Corte aprueba venta de productos chatarra en universidades

La Segunda Sala aprobó un proyecto de sentencia de la ministra Margarita Luna Ramos en el que propuso amparar a la empresa Del Fuerte que forma parte del sistema Coca Cola; la SEP se oponía
El impuesto afectará a la cadena productiva.
La SEP se oponía a que dichos productos fueran vendidos en las universidades, (especial )

México

La Segunda Sala de la Suprema Corte de Justicia de la Nación abrió la puerta para que las compañías que elaboran productos con alto contenido calórico, conocidos como productos chatarra, puedan venderlos en las universidades, lo que representa un revés para la Secretaría de Educación Pública (SEP).

Con tres votos a favor y dos en contra, la Sala aprobó un proyecto de sentencia de la ministra Margarita Luna Ramos en el que propuso amparar a la empresa Del Fuerte que forma parte del sistema Coca Cola y que impugnó que sus productos no fueran retirados de las universidades del país.

Este caso generó un debate entre los ministros en agosto pasado, cuando José Fernando Franco González Salas propuso dar la razón a la SEP, lo que provocó que sus homólogos se separaran de la propuesta, ocasionado que fuera desechado su proyecto y el caso returnado a la ministra Luna Ramos para elaborar un nuevo proyecto con el criterio de la mayoría, aunque durante la sesión se separó de éste, por lo que votó en contra.

En marzo de 2015, un juez de primera instancia amparó a Del Fuerte, sólo para que vendiera sus productos en universidades, más no en colegios de nivel básico y media superior.

Dicha resolución fue impugnada por el secretario de Educación Pública, quien señaló que el juzgador pasó por alto el contenido de los artículos tercero y cuarto de la Carta Magna, pues concedió la protección federal solicitada en contra del sistema normativo reclamado ponderando la libertad de comercio sobre el derecho humano a la salud.

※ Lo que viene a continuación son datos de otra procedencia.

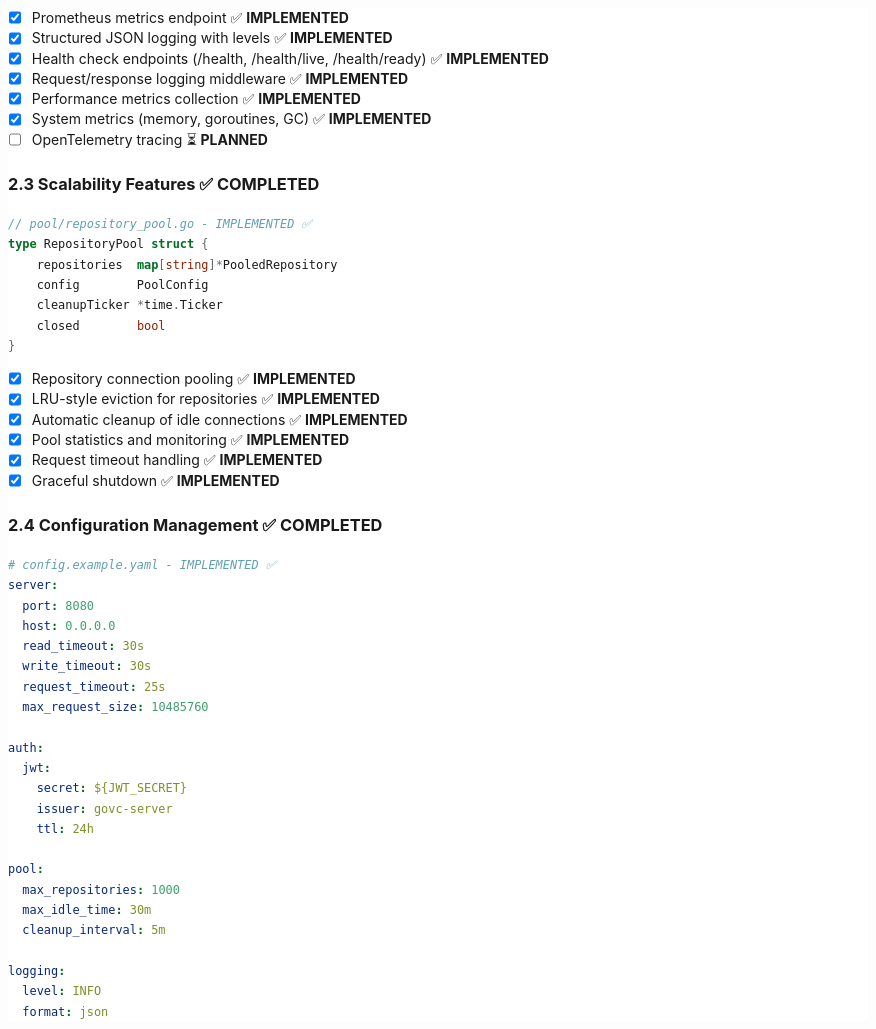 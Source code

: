 - [x] Prometheus metrics endpoint ✅ **IMPLEMENTED**
- [x] Structured JSON logging with levels ✅ **IMPLEMENTED**
- [x] Health check endpoints (/health, /health/live, /health/ready) ✅ **IMPLEMENTED**
- [x] Request/response logging middleware ✅ **IMPLEMENTED**
- [x] Performance metrics collection ✅ **IMPLEMENTED**
- [x] System metrics (memory, goroutines, GC) ✅ **IMPLEMENTED**
- [ ] OpenTelemetry tracing ⏳ **PLANNED**

### 2.3 Scalability Features ✅ COMPLETED
```go
// pool/repository_pool.go - IMPLEMENTED ✅
type RepositoryPool struct {
    repositories  map[string]*PooledRepository
    config        PoolConfig
    cleanupTicker *time.Ticker
    closed        bool
}
```

- [x] Repository connection pooling ✅ **IMPLEMENTED**
- [x] LRU-style eviction for repositories ✅ **IMPLEMENTED**
- [x] Automatic cleanup of idle connections ✅ **IMPLEMENTED**
- [x] Pool statistics and monitoring ✅ **IMPLEMENTED**
- [x] Request timeout handling ✅ **IMPLEMENTED**
- [x] Graceful shutdown ✅ **IMPLEMENTED**

### 2.4 Configuration Management ✅ COMPLETED
```yaml
# config.example.yaml - IMPLEMENTED ✅
server:
  port: 8080
  host: 0.0.0.0
  read_timeout: 30s
  write_timeout: 30s
  request_timeout: 25s
  max_request_size: 10485760

auth:
  jwt:
    secret: ${JWT_SECRET}
    issuer: govc-server
    ttl: 24h

pool:
  max_repositories: 1000
  max_idle_time: 30m
  cleanup_interval: 5m

logging:
  level: INFO
  format: json
```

En el proyecto se señala lo siguiente:

"Generalmente en las instituciones de educación superior, es decir, las universidades, los alumnos son mayores de edad, si se toma en cuenta, que a la escuela primaria se ingresa a los seis años, se concluye a los 12 años, que se ingresa a la escuela secundaria a los 12 o 13 años, concluyéndose a los 15 o 16 años, que se ingresa a la escuela preparatoria o bachillerato a los 15 o 16 años y se concluye a los 18 o 19 años de edad, ingresándose a una institución de educación superior precisamente a los 18 o 19 años, esto es, cuando ya el alumno es mayor de edad.

"En el presente caso, la venta, distribución y expendio de refrescos, tés, jugos y néctares o bebidas energizantes, entre otras, no está prohibida ni por la Carta Magna ni por la Ley y su objeto es lícito, además de que no se vulneran derechos de terceros o de la sociedad, y la adquisición de estos productos, la efectúan personas mayores de edad que son las que cursan en general las Instituciones de Educación Superior es decir, en las universidades.

"En ese caso, la ley no debe incidir en la libertad con la que cuenta un adulto para comprar un producto que está dentro del comercio y es lícito.

"Si se admitiera la restricción contenida en el sistema normativo reclamado para la adquisición de los productos que comercializa la quejosa en Instituciones de Educación Superior, implicaría que éstos con los que comercializa la parte quejosa, están fuera del comercio y son similares a substancias o bebidas que ponen en riesgo la salud de las personas, lo que no sucede en la especie, o al menos no fue acreditado por la autoridad recurrente, con estudios científicos que pudieran permitir esa conclusión", indica.